Work required
The output should be the line containing "Fischer added that" and every later line of the records, exactly as written, and nothing else.

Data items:

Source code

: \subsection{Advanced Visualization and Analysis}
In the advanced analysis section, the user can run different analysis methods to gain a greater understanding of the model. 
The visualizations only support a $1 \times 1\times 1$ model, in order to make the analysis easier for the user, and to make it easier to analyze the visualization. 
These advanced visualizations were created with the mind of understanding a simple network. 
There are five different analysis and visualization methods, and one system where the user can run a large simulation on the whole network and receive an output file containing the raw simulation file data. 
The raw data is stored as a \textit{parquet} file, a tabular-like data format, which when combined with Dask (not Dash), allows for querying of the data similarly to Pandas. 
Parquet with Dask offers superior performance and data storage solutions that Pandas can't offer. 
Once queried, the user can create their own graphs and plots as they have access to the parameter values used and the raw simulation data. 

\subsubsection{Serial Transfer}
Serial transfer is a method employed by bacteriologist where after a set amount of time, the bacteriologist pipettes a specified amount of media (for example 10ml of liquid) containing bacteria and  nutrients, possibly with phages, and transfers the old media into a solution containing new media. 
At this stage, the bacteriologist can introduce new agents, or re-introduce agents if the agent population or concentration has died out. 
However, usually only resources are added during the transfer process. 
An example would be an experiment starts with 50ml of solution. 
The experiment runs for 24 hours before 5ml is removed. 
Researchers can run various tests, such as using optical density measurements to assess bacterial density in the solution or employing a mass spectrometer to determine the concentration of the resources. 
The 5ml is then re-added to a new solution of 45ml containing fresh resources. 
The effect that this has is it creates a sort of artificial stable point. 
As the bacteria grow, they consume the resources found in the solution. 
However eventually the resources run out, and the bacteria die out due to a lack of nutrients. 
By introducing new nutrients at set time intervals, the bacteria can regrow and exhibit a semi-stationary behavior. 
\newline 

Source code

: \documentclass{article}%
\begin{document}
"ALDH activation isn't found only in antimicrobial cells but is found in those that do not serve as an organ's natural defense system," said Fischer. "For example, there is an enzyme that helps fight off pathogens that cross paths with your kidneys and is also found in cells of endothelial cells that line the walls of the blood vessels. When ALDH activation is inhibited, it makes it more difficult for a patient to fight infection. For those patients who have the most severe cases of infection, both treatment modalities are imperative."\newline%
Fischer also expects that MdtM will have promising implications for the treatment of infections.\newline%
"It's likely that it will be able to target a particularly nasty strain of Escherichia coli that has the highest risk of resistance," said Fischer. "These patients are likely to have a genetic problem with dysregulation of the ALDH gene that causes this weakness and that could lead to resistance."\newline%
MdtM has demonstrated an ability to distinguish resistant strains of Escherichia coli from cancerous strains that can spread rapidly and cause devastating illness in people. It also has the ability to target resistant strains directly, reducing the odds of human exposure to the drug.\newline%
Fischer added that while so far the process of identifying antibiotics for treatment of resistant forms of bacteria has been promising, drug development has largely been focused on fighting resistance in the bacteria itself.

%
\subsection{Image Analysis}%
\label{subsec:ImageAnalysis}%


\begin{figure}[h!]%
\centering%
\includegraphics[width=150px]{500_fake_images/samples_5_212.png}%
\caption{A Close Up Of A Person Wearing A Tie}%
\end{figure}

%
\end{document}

Answer for the task
Fischer added that while so far the process of identifying antibiotics for treatment of resistant forms of bacteria has been promising, drug development has largely been focused on fighting resistance in the bacteria itself.

%
\subsection{Image Analysis}%
\label{subsec:ImageAnalysis}%


\begin{figure}[h!]%
\centering%
\includegraphics[width=150px]{500_fake_images/samples_5_212.png}%
\caption{A Close Up Of A Person Wearing A Tie}%
\end{figure}

%
\end{document}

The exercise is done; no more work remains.